• _Activity_
Every line in the entries that holds "loop" should be identified and copied.

Stored entries:
__________________________________________________

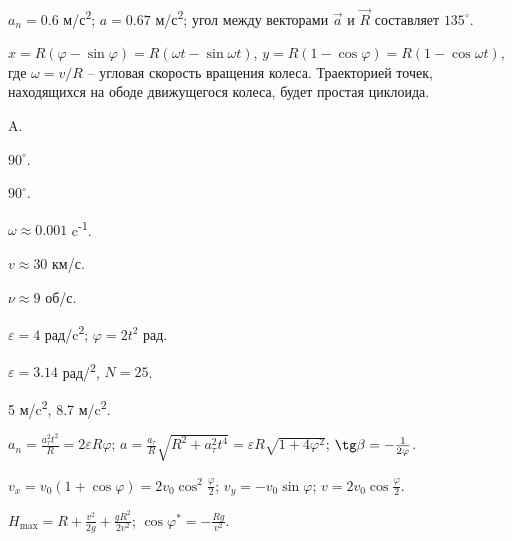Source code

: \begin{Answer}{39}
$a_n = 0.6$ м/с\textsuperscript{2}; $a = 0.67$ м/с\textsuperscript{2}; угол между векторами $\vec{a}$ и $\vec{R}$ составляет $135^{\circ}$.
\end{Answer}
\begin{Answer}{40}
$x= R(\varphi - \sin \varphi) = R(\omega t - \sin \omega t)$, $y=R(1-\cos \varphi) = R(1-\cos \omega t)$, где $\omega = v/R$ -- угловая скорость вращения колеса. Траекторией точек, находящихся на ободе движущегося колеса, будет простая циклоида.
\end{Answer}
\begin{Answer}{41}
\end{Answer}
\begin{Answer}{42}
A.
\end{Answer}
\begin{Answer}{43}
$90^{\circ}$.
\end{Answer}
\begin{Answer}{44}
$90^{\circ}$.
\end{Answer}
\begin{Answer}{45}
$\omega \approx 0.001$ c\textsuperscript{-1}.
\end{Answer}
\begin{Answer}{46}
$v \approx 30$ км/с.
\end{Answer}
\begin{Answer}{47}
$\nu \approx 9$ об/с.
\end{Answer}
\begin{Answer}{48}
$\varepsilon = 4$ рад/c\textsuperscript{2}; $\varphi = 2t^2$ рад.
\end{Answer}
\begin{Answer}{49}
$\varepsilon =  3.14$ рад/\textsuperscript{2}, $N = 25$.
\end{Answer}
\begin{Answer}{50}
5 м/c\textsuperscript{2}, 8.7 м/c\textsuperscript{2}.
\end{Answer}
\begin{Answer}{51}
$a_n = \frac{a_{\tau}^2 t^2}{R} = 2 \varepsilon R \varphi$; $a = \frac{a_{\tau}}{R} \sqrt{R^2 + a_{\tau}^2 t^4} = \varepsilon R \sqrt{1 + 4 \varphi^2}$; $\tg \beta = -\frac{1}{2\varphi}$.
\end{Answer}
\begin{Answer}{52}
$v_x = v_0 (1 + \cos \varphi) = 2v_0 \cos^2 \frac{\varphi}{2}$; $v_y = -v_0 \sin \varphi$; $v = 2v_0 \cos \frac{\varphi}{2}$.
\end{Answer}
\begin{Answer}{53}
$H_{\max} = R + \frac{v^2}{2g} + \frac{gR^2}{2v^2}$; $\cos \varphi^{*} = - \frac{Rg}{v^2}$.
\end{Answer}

__________________________________________________

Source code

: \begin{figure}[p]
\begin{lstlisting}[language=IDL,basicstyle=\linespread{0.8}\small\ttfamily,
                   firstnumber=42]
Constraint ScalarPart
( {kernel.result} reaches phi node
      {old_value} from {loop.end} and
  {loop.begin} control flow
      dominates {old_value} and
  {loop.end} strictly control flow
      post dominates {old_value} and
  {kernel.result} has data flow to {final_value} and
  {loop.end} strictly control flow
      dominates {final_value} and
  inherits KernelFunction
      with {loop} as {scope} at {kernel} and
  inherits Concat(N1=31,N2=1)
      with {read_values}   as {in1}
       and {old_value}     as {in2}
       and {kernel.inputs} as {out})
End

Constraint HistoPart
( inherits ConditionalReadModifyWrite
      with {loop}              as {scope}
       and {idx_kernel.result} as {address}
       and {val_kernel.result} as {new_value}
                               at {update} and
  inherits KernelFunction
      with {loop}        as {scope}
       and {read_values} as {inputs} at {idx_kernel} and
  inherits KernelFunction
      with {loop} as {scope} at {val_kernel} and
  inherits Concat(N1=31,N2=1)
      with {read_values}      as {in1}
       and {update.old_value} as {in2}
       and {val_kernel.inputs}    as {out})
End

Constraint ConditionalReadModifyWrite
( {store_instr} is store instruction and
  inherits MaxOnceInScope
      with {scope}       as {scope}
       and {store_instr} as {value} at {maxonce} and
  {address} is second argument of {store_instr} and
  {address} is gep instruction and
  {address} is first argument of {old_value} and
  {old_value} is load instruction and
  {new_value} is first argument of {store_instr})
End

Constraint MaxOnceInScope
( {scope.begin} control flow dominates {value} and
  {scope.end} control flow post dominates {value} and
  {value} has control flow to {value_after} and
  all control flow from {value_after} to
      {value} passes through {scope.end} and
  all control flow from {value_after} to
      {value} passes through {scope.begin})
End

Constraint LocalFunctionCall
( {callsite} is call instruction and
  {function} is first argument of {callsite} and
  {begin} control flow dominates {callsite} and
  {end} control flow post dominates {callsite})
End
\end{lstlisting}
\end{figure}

__________________________________________________

• _Answer to this problem_
      {old_value} from {loop.end} and
  {loop.begin} control flow
  {loop.end} strictly control flow
  {loop.end} strictly control flow
      with {loop} as {scope} at {kernel} and
      with {loop}              as {scope}
      with {loop}        as {scope}
      with {loop} as {scope} at {val_kernel} and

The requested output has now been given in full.